● **Your assignment**: Lines from the one containing "- Then navigate" through the last line of the data are to be repeated word for word, both ends included.

◇ ◇ ◇ ◇ ◇

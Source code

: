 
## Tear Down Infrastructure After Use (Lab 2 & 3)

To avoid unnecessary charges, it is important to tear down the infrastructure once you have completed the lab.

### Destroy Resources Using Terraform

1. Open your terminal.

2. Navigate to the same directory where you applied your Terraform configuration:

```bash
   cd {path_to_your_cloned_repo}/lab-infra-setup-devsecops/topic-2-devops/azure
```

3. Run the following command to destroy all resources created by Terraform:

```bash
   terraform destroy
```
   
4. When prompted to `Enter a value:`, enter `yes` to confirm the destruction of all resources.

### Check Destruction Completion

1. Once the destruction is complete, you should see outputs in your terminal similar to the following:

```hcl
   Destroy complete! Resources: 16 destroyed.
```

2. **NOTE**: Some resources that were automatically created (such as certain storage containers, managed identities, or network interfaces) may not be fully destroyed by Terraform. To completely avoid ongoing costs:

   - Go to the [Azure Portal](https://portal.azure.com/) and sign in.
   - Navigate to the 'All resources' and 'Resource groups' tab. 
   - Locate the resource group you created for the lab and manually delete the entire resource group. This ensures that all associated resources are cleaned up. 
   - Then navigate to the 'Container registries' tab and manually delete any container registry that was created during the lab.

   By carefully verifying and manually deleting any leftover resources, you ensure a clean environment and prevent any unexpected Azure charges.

◇ ◇ ◇ ◇ ◇

● **Result for this exercise**:
   - Then navigate to the 'Container registries' tab and manually delete any container registry that was created during the lab.

   By carefully verifying and manually deleting any leftover resources, you ensure a clean environment and prevent any unexpected Azure charges.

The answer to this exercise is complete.